### Exercise goal
When you copy from the entries that follow, take only the lines from the one with "AM EST<br /></p>" down to the one with "поста включая ветвление.|", keeping both ends and dropping every picture.

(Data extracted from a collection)

+ + + +

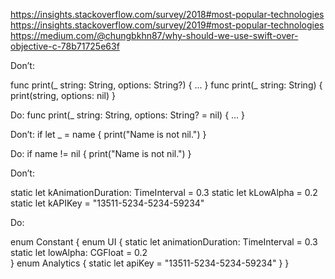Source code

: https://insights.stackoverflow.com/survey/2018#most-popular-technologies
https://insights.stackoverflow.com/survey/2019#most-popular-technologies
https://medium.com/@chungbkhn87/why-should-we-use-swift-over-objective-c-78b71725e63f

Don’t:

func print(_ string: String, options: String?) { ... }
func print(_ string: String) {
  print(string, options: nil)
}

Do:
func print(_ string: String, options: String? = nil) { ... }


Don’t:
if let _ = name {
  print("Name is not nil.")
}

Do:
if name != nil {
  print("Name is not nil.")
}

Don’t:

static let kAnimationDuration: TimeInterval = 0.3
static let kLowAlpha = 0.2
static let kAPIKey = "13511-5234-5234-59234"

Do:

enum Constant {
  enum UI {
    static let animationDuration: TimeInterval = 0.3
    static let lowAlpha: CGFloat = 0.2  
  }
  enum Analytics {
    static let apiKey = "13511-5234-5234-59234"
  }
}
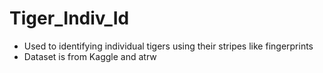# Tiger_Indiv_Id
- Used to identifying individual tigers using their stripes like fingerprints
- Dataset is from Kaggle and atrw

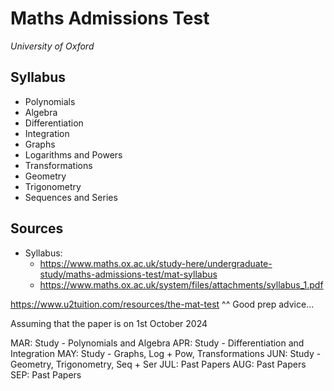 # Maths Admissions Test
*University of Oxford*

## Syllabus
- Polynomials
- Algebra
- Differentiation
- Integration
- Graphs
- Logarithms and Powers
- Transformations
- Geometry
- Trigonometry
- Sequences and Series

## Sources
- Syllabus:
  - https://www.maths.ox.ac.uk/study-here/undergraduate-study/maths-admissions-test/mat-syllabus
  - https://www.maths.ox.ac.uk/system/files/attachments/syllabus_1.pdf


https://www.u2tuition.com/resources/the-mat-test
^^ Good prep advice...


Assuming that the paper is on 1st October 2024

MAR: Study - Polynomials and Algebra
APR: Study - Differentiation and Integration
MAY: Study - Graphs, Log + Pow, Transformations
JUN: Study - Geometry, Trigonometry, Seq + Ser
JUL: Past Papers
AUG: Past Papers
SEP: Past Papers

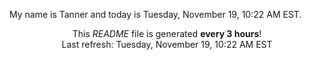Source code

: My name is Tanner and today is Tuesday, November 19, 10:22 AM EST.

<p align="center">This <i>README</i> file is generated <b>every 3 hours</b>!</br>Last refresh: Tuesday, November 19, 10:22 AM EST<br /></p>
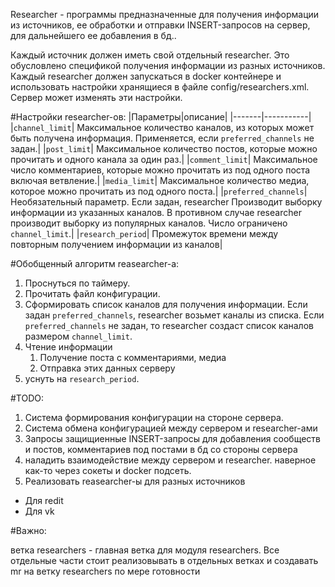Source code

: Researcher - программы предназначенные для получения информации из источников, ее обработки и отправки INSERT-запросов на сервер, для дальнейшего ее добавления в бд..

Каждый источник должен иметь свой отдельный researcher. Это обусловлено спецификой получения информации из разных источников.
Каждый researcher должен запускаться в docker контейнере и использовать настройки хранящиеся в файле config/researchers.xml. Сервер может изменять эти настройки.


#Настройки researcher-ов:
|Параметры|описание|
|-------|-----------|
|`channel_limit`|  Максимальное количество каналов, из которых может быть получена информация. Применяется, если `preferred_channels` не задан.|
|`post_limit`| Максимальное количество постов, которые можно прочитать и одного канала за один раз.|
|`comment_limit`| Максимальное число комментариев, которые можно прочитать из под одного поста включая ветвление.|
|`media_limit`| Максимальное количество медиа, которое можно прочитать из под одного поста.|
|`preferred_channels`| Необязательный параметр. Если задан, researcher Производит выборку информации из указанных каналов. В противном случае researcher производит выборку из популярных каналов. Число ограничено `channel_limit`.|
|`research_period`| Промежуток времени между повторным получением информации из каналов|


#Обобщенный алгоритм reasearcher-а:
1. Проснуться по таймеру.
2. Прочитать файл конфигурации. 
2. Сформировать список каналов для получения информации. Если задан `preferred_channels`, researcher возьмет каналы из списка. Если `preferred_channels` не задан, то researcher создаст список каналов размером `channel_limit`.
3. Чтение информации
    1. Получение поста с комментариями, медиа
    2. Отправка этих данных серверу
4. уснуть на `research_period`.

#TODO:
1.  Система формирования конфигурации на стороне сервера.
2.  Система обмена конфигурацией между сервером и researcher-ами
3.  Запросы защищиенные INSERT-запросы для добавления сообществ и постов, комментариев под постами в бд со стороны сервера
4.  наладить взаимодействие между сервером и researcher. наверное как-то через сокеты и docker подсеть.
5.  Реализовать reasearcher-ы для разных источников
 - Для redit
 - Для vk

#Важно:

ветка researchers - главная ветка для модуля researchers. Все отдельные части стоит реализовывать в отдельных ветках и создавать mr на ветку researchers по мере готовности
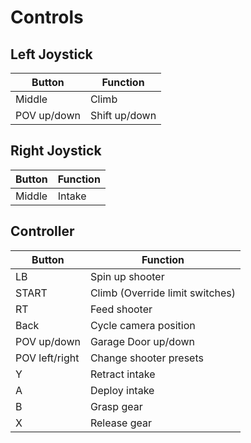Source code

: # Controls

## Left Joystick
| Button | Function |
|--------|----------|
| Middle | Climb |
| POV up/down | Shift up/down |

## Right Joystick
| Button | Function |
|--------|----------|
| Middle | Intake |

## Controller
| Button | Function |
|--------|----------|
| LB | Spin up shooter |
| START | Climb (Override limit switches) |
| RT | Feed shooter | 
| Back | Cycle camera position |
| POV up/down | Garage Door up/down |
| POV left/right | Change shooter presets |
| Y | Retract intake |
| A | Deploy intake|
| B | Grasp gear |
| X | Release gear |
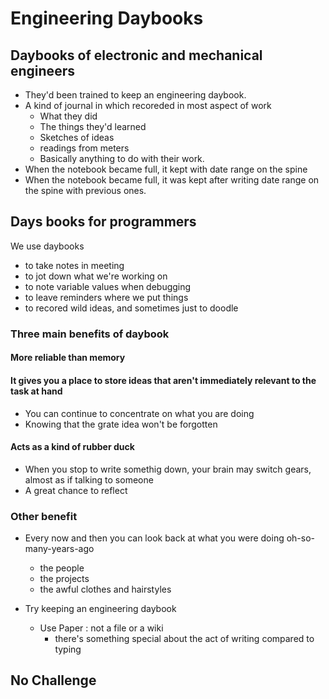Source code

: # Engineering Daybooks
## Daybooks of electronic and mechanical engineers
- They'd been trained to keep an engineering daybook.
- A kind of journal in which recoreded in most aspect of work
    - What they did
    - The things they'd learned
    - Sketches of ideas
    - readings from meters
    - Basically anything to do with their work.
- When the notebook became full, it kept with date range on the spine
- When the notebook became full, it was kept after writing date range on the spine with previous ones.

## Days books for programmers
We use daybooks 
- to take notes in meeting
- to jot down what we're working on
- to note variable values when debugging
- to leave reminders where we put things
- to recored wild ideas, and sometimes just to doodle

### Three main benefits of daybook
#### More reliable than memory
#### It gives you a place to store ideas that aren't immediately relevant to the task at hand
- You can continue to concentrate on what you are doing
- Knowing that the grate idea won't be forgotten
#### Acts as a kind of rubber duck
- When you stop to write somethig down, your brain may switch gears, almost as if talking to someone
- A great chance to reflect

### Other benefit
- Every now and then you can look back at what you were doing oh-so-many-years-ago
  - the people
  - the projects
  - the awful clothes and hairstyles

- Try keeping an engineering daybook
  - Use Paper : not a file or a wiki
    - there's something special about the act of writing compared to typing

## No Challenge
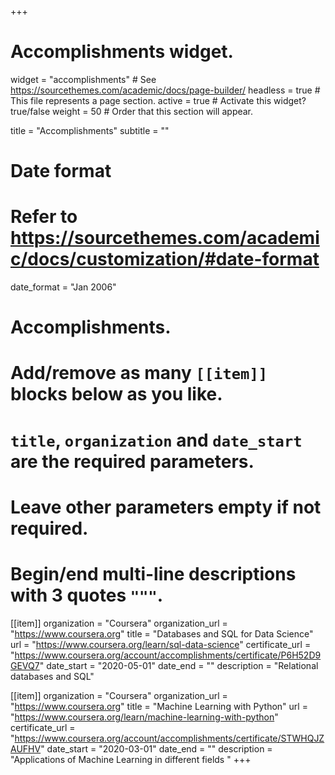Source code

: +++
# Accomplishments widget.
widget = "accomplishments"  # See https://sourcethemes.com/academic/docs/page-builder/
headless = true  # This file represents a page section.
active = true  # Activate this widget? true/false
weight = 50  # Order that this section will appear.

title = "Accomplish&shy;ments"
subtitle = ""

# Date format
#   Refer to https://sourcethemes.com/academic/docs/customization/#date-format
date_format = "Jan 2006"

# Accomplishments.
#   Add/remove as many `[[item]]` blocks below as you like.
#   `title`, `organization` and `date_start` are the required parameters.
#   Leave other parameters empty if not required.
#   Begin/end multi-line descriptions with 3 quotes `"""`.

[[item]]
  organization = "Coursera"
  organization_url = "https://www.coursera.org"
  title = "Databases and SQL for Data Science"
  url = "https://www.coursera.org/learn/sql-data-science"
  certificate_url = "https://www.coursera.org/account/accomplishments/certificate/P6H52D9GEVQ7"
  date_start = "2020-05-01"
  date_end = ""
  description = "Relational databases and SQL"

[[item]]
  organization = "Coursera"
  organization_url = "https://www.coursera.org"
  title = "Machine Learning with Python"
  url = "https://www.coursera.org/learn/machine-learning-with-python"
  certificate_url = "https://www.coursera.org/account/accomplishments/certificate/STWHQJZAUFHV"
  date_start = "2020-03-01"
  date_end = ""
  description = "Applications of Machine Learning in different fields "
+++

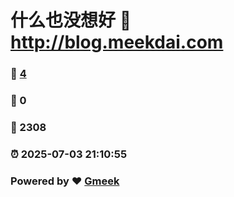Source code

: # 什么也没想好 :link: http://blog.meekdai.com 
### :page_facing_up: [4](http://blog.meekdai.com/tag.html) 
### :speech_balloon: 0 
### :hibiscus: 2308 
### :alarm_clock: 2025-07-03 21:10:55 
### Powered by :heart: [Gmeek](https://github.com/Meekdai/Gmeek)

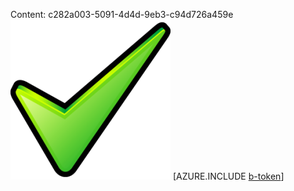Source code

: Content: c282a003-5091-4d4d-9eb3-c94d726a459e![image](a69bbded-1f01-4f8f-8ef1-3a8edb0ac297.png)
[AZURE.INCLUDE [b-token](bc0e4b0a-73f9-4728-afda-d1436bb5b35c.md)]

+ + + +

### Solved problem
<p align="center">This <i>README</i> file is generated <b>every 3 hours</b>!</br>Last refresh: Tuesday, November 19, 10:22 AM EST<br /></p>
Source code

: Researcher - программы предназначенные для получения информации из источников, ее обработки и отправки INSERT-запросов на сервер, для дальнейшего ее добавления в бд..

Каждый источник должен иметь свой отдельный researcher. Это обусловлено спецификой получения информации из разных источников.
Каждый researcher должен запускаться в docker контейнере и использовать настройки хранящиеся в файле config/researchers.xml. Сервер может изменять эти настройки.


#Настройки researcher-ов:
|Параметры|описание|
|-------|-----------|
|`channel_limit`|  Максимальное количество каналов, из которых может быть получена информация. Применяется, если `preferred_channels` не задан.|
|`post_limit`| Максимальное количество постов, которые можно прочитать и одного канала за один раз.|
|`comment_limit`| Максимальное число комментариев, которые можно прочитать из под одного поста включая ветвление.|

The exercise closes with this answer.